WHAT IS REQUIRED
Copy each line of the records below that has "numeric" in it.

Start of RECORDS FOR THE TASK

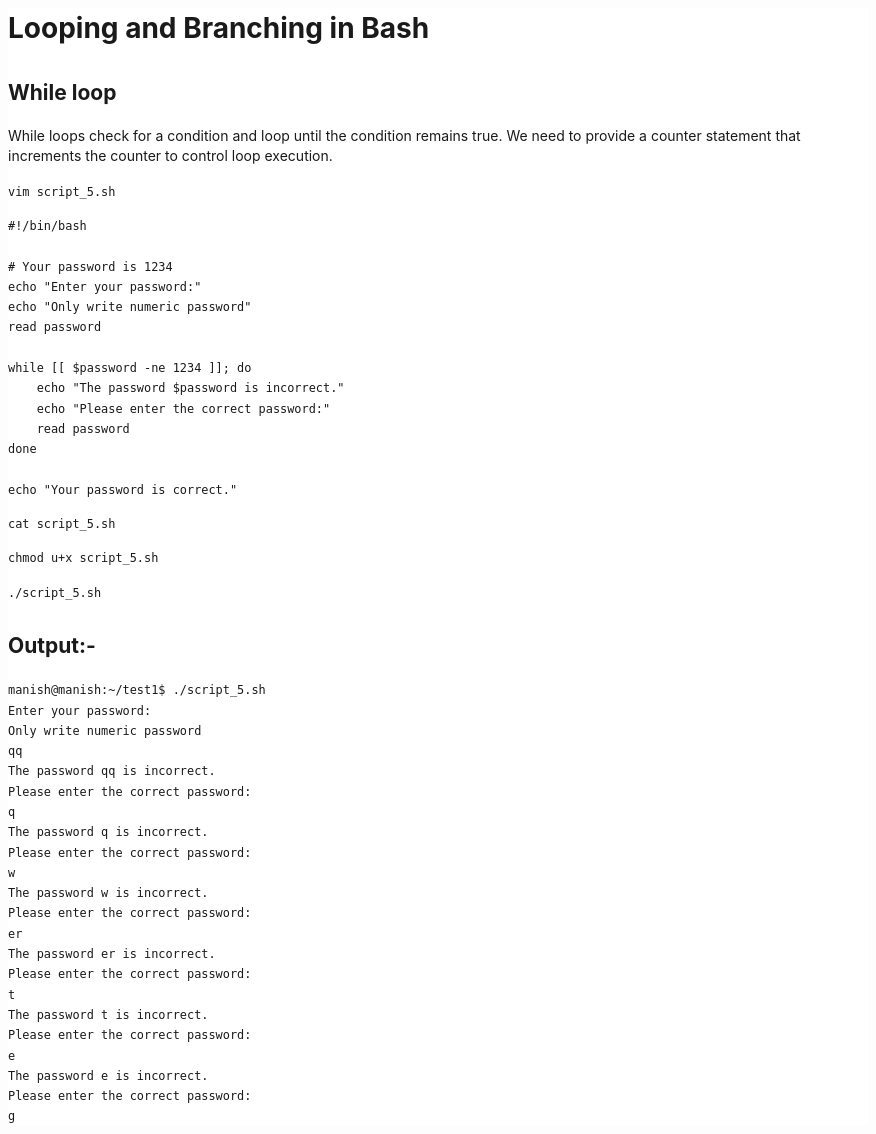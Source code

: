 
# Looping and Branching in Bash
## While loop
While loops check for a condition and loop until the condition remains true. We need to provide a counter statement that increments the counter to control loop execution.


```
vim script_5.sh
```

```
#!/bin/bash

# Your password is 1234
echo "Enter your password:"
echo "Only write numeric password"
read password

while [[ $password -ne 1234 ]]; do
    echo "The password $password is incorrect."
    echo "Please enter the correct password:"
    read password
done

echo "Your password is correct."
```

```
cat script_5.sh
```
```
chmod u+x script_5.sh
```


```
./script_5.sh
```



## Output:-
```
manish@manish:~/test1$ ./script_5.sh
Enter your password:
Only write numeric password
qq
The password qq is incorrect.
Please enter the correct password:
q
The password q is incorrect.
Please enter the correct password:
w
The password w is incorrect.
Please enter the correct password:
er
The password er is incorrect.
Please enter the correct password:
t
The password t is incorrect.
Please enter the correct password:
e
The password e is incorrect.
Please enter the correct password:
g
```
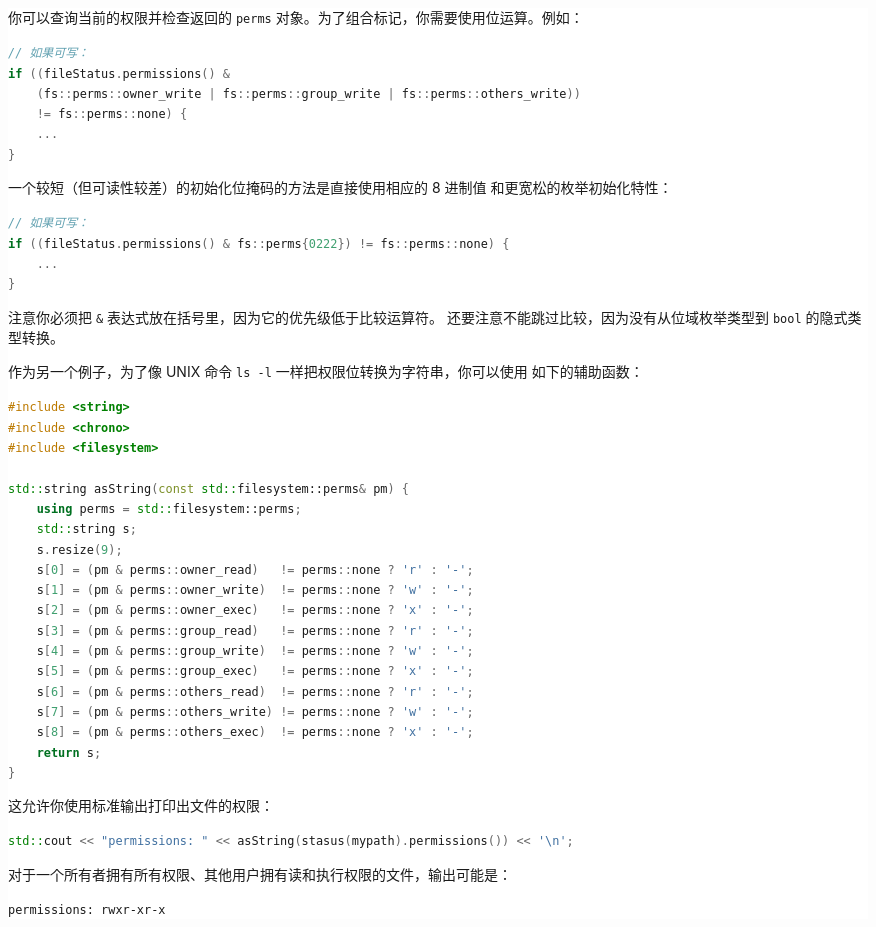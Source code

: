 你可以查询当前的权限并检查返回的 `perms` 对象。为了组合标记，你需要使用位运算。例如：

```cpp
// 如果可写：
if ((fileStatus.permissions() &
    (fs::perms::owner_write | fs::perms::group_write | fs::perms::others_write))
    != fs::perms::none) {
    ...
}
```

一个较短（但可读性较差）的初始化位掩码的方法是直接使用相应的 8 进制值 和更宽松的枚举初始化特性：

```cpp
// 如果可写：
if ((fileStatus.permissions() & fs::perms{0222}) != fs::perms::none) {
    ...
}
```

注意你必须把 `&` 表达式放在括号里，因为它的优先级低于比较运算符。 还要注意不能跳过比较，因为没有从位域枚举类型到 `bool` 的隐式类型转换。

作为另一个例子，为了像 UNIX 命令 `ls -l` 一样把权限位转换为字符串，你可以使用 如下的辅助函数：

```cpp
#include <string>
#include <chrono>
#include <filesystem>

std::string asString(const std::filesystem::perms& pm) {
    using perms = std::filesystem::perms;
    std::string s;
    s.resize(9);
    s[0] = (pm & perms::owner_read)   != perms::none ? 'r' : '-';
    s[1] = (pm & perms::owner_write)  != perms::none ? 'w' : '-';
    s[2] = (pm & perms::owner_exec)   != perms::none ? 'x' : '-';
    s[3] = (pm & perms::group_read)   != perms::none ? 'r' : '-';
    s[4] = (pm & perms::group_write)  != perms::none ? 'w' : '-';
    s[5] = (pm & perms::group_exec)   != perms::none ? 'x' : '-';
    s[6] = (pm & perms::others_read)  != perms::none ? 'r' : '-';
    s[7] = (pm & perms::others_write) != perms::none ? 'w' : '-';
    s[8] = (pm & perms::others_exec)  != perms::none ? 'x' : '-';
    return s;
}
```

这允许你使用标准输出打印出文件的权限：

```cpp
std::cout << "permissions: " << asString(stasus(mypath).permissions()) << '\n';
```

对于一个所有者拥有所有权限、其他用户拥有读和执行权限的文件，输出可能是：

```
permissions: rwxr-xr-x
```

End of RECORDS FOR THE TASK
Start of RECORDS FOR THE TASK

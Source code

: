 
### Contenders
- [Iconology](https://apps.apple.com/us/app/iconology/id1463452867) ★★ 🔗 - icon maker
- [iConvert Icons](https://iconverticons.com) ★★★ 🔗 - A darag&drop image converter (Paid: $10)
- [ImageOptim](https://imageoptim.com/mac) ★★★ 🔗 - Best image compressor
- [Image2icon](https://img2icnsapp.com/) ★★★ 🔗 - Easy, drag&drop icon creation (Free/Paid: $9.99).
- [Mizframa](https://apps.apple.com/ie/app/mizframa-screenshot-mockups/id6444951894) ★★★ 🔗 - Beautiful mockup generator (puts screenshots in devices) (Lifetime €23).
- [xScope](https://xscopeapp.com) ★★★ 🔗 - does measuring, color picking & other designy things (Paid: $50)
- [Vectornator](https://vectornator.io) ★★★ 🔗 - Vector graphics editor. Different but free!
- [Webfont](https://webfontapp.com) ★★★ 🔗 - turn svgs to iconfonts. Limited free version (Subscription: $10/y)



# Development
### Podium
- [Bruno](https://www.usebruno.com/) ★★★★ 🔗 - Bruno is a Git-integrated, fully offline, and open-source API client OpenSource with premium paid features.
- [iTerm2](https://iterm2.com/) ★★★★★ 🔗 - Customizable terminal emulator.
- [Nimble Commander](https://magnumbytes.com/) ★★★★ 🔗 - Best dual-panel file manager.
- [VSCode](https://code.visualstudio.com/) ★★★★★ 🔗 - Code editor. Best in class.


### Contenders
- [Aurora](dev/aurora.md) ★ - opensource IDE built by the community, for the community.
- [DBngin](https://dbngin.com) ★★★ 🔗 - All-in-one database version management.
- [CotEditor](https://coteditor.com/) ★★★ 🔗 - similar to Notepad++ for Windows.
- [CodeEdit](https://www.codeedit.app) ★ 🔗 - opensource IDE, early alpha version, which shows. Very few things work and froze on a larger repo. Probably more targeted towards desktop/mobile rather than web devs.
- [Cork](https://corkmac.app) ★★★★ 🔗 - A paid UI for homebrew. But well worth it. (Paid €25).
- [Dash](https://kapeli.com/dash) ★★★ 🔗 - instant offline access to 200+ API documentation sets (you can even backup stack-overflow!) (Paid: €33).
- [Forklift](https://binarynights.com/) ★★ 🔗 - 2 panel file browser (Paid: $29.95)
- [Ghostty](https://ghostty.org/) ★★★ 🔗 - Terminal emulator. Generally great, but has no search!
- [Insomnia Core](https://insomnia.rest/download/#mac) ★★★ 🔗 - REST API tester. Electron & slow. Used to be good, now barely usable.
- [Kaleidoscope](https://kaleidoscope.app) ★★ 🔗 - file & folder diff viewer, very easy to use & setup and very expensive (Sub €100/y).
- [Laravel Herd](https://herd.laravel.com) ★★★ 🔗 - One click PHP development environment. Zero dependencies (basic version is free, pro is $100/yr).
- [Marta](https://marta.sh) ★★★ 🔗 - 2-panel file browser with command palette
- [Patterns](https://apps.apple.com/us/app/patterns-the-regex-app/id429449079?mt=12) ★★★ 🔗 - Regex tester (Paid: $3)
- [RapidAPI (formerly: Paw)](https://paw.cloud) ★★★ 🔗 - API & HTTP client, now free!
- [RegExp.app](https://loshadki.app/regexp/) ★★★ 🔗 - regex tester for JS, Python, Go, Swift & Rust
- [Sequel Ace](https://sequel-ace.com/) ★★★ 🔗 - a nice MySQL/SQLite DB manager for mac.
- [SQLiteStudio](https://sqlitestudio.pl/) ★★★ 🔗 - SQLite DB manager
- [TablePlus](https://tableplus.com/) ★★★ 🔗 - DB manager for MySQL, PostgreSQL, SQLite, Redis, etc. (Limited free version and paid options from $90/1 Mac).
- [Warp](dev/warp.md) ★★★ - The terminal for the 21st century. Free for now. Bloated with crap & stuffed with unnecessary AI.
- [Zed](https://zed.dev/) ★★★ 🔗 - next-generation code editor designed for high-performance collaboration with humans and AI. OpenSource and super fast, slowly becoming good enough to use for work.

End of RECORDS FOR THE TASK

WRITTEN RESPONSE
echo "Only write numeric password"
Only write numeric password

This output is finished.